Sportschütze Christian Reitz ist „Hessens Polizeisportler des Jahres 2016“

16. November 2016 | Themenbereich: Hessen, Polizei | Drucken

Christian Reitz ist Hessens Polizeisportler des Jahres. Das hat Innen- und Sportminister Peter Beuth im Rahmen der Ehrung von 78 erfolgreichen Polizeisportlerinnen und Polizeisportlern in Wiesbaden bekannt gegeben. Der Polizeioberkommissar und Sportschütze erhielt die Auszeichnung für seine Goldmedaille bei den Olympischen Spielen in Rio mit der Schnellfeuerpistole.

„Christian Reitz hat in diesem Jahr mit seinen fantastischen Leistungen nicht nur bei den Olympischen Spielen in Rio überzeugt. Seine konstant gute Form bringt ihm nicht nur den Titel Polizeisportler des Jahres, sondern nährt auch unsere Hoffnungen auf weitere erfolgreiche Jahre. Er ist ein sympathischer Botschafter und Werbeträger des modernen Polizeiberufes und mit seiner Einstellungen auch Vorbild für seine Kollegen und die gesamte Gesellschaft“, so Peter Beuth.

Neben Christian Reitz ehrte der Innenminister unter anderem auch die Olympiateilnehmer Carolin Schäfer (Siebenkampf), Christian Reichert (10 km Freiwasserschwimmen), Jennifer Mensing (200 Meter Rückenschwimmen) und Kathrin Klaas (Hammerwerfen).

„Wie haben in den Reihen der Hessischen Polizei großartige Ausnahmeathleten, die in den Sportarenen dieser Welt genauso überzeugen wie in ihrem Beruf.
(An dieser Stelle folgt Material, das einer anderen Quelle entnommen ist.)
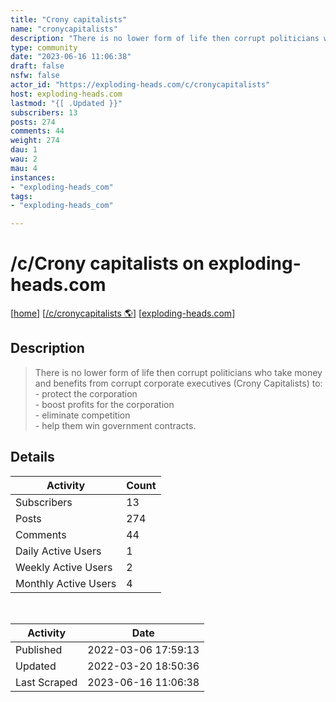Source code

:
 ```yaml
---
title: "Crony capitalists" 
name: "cronycapitalists"
description: "There is no lower form of life then corrupt politicians who take money and benefits from corrupt corporate executives (Crony Capitalists) to:- protect the corporation- boost profits for the corporation- eliminate competition- help them win government contracts."
type: community
date: "2023-06-16 11:06:38"
draft: false
nsfw: false
actor_id: "https://exploding-heads.com/c/cronycapitalists"
host: exploding-heads.com
lastmod: "{[ .Updated }}"
subscribers: 13
posts: 274
comments: 44
weight: 274
dau: 1
wau: 2
mau: 4
instances:
- "exploding-heads_com"
tags: 
- "exploding-heads_com"

---
```


# /c/Crony capitalists on exploding-heads.com

[[home](/)]
[[/c/cronycapitalists 🌎](https://exploding-heads.com/c/cronycapitalists)]
[[exploding-heads.com](/instances/exploding-heads_com)]


## Description 

<blockquote class="description">
There is no lower form of life then corrupt politicians who take money and benefits from corrupt corporate executives (Crony Capitalists) to:<br>- protect the corporation<br>- boost profits for the corporation<br>- eliminate competition<br>- help them win government contracts.
</blockquote>


## Details

| Activity | Count  |
|----------------------|---|
| Subscribers          | 13 |
| Posts                | 274  |
| Comments             | 44  |
| Daily Active Users   | 1  |
| Weekly Active Users  | 2  |
| Monthly Active Users | 4  |

<br>

| Activity | Date |
|----------------------|---|
| Published            | 2022-03-06 17:59:13 |
| Updated              | 2022-03-20 18:50:36 |
| Last Scraped         | 2023-06-16 11:06:38 |
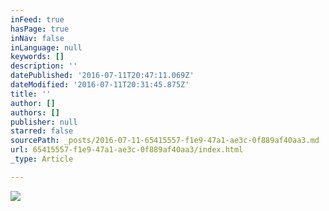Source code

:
 ```yaml
---
inFeed: true
hasPage: true
inNav: false
inLanguage: null
keywords: []
description: ''
datePublished: '2016-07-11T20:47:11.069Z'
dateModified: '2016-07-11T20:31:45.875Z'
title: ''
author: []
authors: []
publisher: null
starred: false
sourcePath: _posts/2016-07-11-65415557-f1e9-47a1-ae3c-0f889af40aa3.md
url: 65415557-f1e9-47a1-ae3c-0f889af40aa3/index.html
_type: Article

---
```

![](https://the-grid-user-content.s3-us-west-2.amazonaws.com/8ef2b71a-f759-47d4-b708-9e5f2e2c1028.jpg)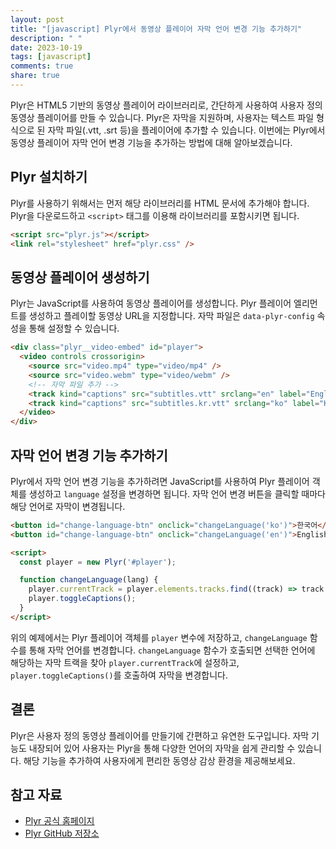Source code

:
 ```yaml
---
layout: post
title: "[javascript] Plyr에서 동영상 플레이어 자막 언어 변경 기능 추가하기"
description: " "
date: 2023-10-19
tags: [javascript]
comments: true
share: true
---
```


Plyr은 HTML5 기반의 동영상 플레이어 라이브러리로, 간단하게 사용하여 사용자 정의 동영상 플레이어를 만들 수 있습니다. Plyr은 자막을 지원하며, 사용자는 텍스트 파일 형식으로 된 자막 파일(.vtt, .srt 등)을 플레이어에 추가할 수 있습니다. 이번에는 Plyr에서 동영상 플레이어 자막 언어 변경 기능을 추가하는 방법에 대해 알아보겠습니다.

## Plyr 설치하기

Plyr를 사용하기 위해서는 먼저 해당 라이브러리를 HTML 문서에 추가해야 합니다. Plyr을 다운로드하고 `<script>` 태그를 이용해 라이브러리를 포함시키면 됩니다.

```html
<script src="plyr.js"></script>
<link rel="stylesheet" href="plyr.css" />
```

## 동영상 플레이어 생성하기

Plyr는 JavaScript를 사용하여 동영상 플레이어를 생성합니다. Plyr 플레이어 엘리먼트를 생성하고 플레이할 동영상 URL을 지정합니다. 자막 파일은 `data-plyr-config` 속성을 통해 설정할 수 있습니다.

```html
<div class="plyr__video-embed" id="player">
  <video controls crossorigin>
    <source src="video.mp4" type="video/mp4" />
    <source src="video.webm" type="video/webm" />
    <!-- 자막 파일 추가 -->
    <track kind="captions" src="subtitles.vtt" srclang="en" label="English" default />
    <track kind="captions" src="subtitles.kr.vtt" srclang="ko" label="Korean" />
  </video>
</div>
```

## 자막 언어 변경 기능 추가하기

Plyr에서 자막 언어 변경 기능을 추가하려면 JavaScript를 사용하여 Plyr 플레이어 객체를 생성하고 `language` 설정을 변경하면 됩니다. 자막 언어 변경 버튼을 클릭할 때마다 해당 언어로 자막이 변경됩니다.

```html
<button id="change-language-btn" onclick="changeLanguage('ko')">한국어</button>
<button id="change-language-btn" onclick="changeLanguage('en')">English</button>

<script>
  const player = new Plyr('#player');

  function changeLanguage(lang) {
    player.currentTrack = player.elements.tracks.find((track) => track.language === lang);
    player.toggleCaptions();
  }
</script>
```

위의 예제에서는 Plyr 플레이어 객체를 `player` 변수에 저장하고, `changeLanguage` 함수를 통해 자막 언어를 변경합니다. `changeLanguage` 함수가 호출되면 선택한 언어에 해당하는 자막 트랙을 찾아 `player.currentTrack`에 설정하고, `player.toggleCaptions()`를 호출하여 자막을 변경합니다.

## 결론

Plyr은 사용자 정의 동영상 플레이어를 만들기에 간편하고 유연한 도구입니다. 자막 기능도 내장되어 있어 사용자는 Plyr을 통해 다양한 언어의 자막을 쉽게 관리할 수 있습니다. 해당 기능을 추가하여 사용자에게 편리한 동영상 감상 환경을 제공해보세요.

## 참고 자료
- [Plyr 공식 홈페이지](https://plyr.io/)
- [Plyr GitHub 저장소](https://github.com/sampotts/plyr)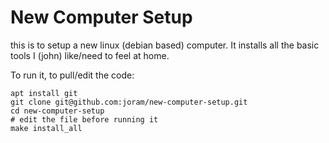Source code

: # New Computer Setup
this is to setup a new linux (debian based) computer.
It installs all the basic tools I (john) like/need to feel at home.

To run it, to pull/edit the code:
```
apt install git
git clone git@github.com:joram/new-computer-setup.git
cd new-computer-setup
# edit the file before running it
make install_all
```
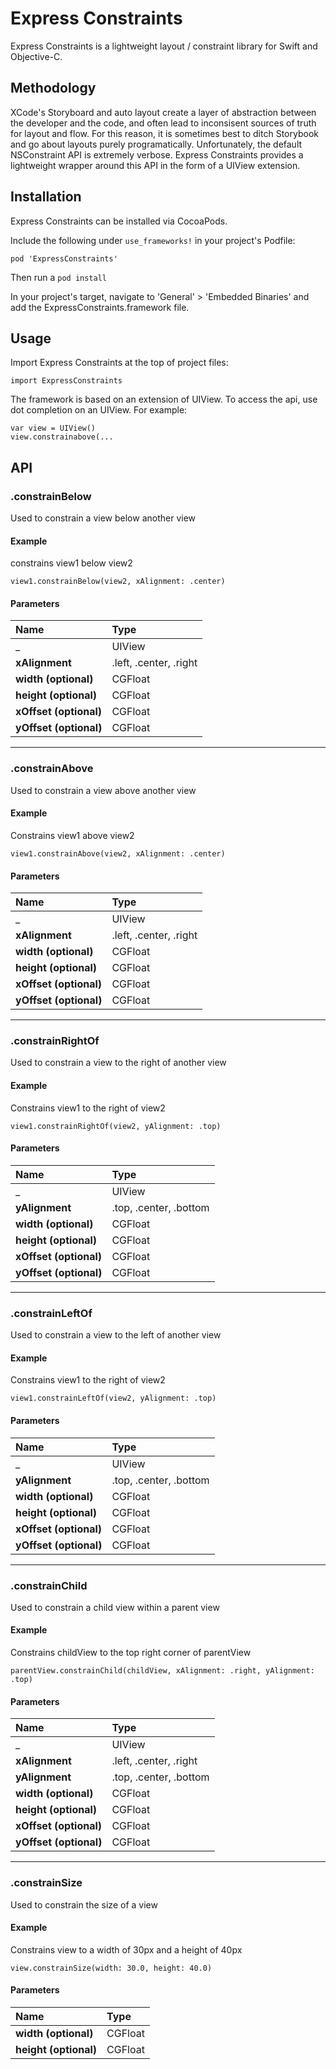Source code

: # Express Constraints

Express Constraints is a lightweight layout / constraint library for Swift and Objective-C.

## Methodology

XCode's Storyboard and auto layout create a layer of abstraction between the developer and the code, and often lead to inconsisent sources of truth for layout and flow. For this reason, it is sometimes best to ditch Storybook and go about layouts purely programatically. Unfortunately, the default NSConstraint API is extremely verbose. Express Constraints provides a lightweight wrapper around this API in the form of a UIView extension.

## Installation

Express Constraints can be installed via CocoaPods.

Include the following under `use_frameworks!` in your project's Podfile:

```
pod 'ExpressConstraints'
```

Then run a `pod install`

In your project's target, navigate to 'General' > 'Embedded Binaries' and add the ExpressConstraints.framework file.

## Usage

Import Express Constraints at the top of project files:

```
import ExpressConstraints
```

The framework is based on an extension of UIView. To access the api, use dot completion on an UIView. For example:

```
var view = UIView()
view.constrainabove(...
```

## API

### .constrainBelow

Used to constrain a view below another view

#### Example

constrains view1 below view2

```
view1.constrainBelow(view2, xAlignment: .center)
```
#### Parameters

| Name| Type|
|:-|:-|
|_|UIView|
|**xAlignment**|.left, .center, .right|
|**width (optional)**|CGFloat|
|**height (optional)**|CGFloat|
|**xOffset (optional)**|CGFloat|
|**yOffset (optional)**|CGFloat|

---

### .constrainAbove

Used to constrain a view above another view

#### Example

Constrains view1 above view2

```
view1.constrainAbove(view2, xAlignment: .center)
```
#### Parameters

| Name| Type|
|:-|:-|
|_|UIView|
|**xAlignment**|.left, .center, .right|
|**width (optional)**|CGFloat|
|**height (optional)**|CGFloat|
|**xOffset (optional)**|CGFloat|
|**yOffset (optional)**|CGFloat|


---

### .constrainRightOf

Used to constrain a view to the right of another view

#### Example

Constrains view1 to the right of view2

```
view1.constrainRightOf(view2, yAlignment: .top)
```
#### Parameters

| Name| Type|
|:-|:-|
|_|UIView|
|**yAlignment**|.top, .center, .bottom|
|**width (optional)**|CGFloat|
|**height (optional)**|CGFloat|
|**xOffset (optional)**|CGFloat|
|**yOffset (optional)**|CGFloat|

---

### .constrainLeftOf

Used to constrain a view to the left of another view

#### Example

Constrains view1 to the right of view2

```
view1.constrainLeftOf(view2, yAlignment: .top)
```
#### Parameters

| Name| Type|
|:-|:-|
|_|UIView|
|**yAlignment**|.top, .center, .bottom|
|**width (optional)**|CGFloat|
|**height (optional)**|CGFloat|
|**xOffset (optional)**|CGFloat|
|**yOffset (optional)**|CGFloat|

---

### .constrainChild

Used to constrain a child view within a parent view

#### Example

Constrains childView to the top right corner of parentView

```
parentView.constrainChild(childView, xAlignment: .right, yAlignment: .top)
```
#### Parameters

| Name| Type|
|:-|:-|
|_|UIView|
|**xAlignment**|.left, .center, .right|
|**yAlignment**|.top, .center, .bottom|
|**width (optional)**|CGFloat|
|**height (optional)**|CGFloat|
|**xOffset (optional)**|CGFloat|
|**yOffset (optional)**|CGFloat|

---

### .constrainSize

Used to constrain the size of a view

#### Example

Constrains view to a width of 30px and a height of 40px

```
view.constrainSize(width: 30.0, height: 40.0)
```
#### Parameters

| Name| Type|
|:-|:-|
|**width (optional)**|CGFloat|
|**height (optional)**|CGFloat|
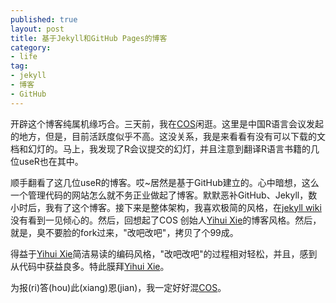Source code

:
 ```yaml
---
published: true
layout: post
title: 基于Jekyll和GitHub Pages的博客
category: 
- life
tag: 
- jekyll
- 博客
- GitHub
---
```


开辟这个博客纯属机缘巧合。三天前，我在[COS](http://cos.name/)闲逛。这里是中国R语言会议发起的地方，但是，目前活跃度似乎不高。这没关系，我是来看看有没有可以下载的文档和幻灯的。马上，我发现了R会议提交的幻灯，并且注意到翻译R语言书籍的几位useR也在其中。

顺手翻看了这几位useR的博客。哎~居然是基于GitHub建立的。心中暗想，这么一个管理代码的网站怎么就不务正业做起了博客。默默恶补GitHub、Jekyll，数小时后，我有了这个博客。接下来是整体架构，我喜欢极简的风格，在[jekyll wiki](https://github.com/jekyll/jekyll/wiki/Themes)没有看到一见倾心的。然后，回想起了COS 创始人[Yihui Xie](http://yihui.name/)的博客风格。然后，就是，臭不要脸的fork过来，"改吧改吧"，拷贝了个99成。

得益于[Yihui Xie](http://yihui.name/)简洁易读的编码风格，"改吧改吧"的过程相对轻松，并且，感到从代码中获益良多。特此膜拜[Yihui Xie](http://yihui.name/)。

为报(ri)答(hou)此(xiang)恩(jian)，我一定好好混[COS](http://cos.name/)。

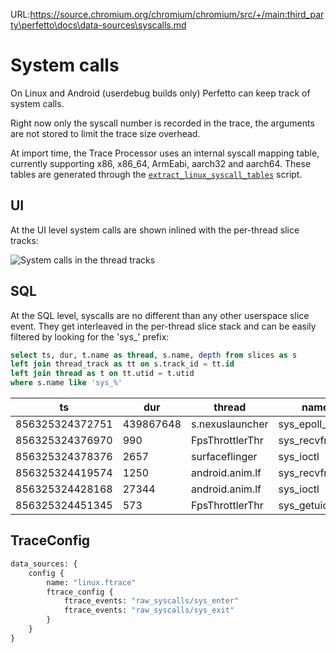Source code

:URL:https://source.chromium.org/chromium/chromium/src/+/main:third_party\perfetto\docs\data-sources\syscalls.md
# System calls

On Linux and Android (userdebug builds only) Perfetto can keep track of system
calls.

Right now only the syscall number is recorded in the trace, the arguments are
not stored to limit the trace size overhead.

At import time, the Trace Processor uses an internal syscall mapping table,
currently supporting x86, x86_64, ArmEabi, aarch32 and aarch64. These tables are
generated through the
[`extract_linux_syscall_tables`](/tools/extract_linux_syscall_tables) script.

## UI

At the UI level system calls are shown inlined with the per-thread slice tracks:

![](/docs/images/syscalls.png 'System calls in the thread tracks')

## SQL

At the SQL level, syscalls are no different than any other userspace slice
event. They get interleaved in the per-thread slice stack and can be easily
filtered by looking for the 'sys\_' prefix:

```sql
select ts, dur, t.name as thread, s.name, depth from slices as s
left join thread_track as tt on s.track_id = tt.id
left join thread as t on tt.utid = t.utid
where s.name like 'sys_%'
```

| ts              | dur       | thread          | name            |
| --------------- | --------- | --------------- | --------------- |
| 856325324372751 | 439867648 | s.nexuslauncher | sys_epoll_pwait |
| 856325324376970 | 990       | FpsThrottlerThr | sys_recvfrom    |
| 856325324378376 | 2657      | surfaceflinger  | sys_ioctl       |
| 856325324419574 | 1250      | android.anim.lf | sys_recvfrom    |
| 856325324428168 | 27344     | android.anim.lf | sys_ioctl       |
| 856325324451345 | 573       | FpsThrottlerThr | sys_getuid      |

## TraceConfig

```protobuf
data_sources: {
    config {
        name: "linux.ftrace"
        ftrace_config {
            ftrace_events: "raw_syscalls/sys_enter"
            ftrace_events: "raw_syscalls/sys_exit"
        }
    }
}
```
Deshalb freut es mich besonders, wenn hessische Polizistinnen und Polizisten bei nationalen und internationalen Wettkämpfen immer wieder die vordersten Ränge oder sogar eine Stufe auf dem Siegertreppchen erreichen“, so Peter Beuth.

Hintergrund Sportfördergruppe:

Am 5. September 2005 wurden in der ersten Sportfördergruppe (SFG) in der hessischen Polizei 15 Spitzensportlerinnen und -sportler in die hessische Polizei eingestellt. Mit der Einführung der Sportfördergruppe ist es in einer bundesweit einmaligen und vorbildlichen Kooperation zwischen dem Landessportbund Hessen, dem Olympiastützpunkt Hessen, der Polizeiakademie Hessen, der Hessischen Hochschule für Polizei und Verwaltung, dem Hessischen Bereitschaftspolizeipräsidium und dem Landespolizeipräsidium gelungen, die Dualität zwischen Sport und Berufsausbildung herzustellen. Damit unterstützt die hessische Polizei hochtalentierte Sportlerinnen und Sportler, die herausragende sportliche Leistungen erbringen und bietet ihnen unterhalb einer Profilaufbahn nach Ende der Spitzensportkarriere eine interessante berufliche Perspektive.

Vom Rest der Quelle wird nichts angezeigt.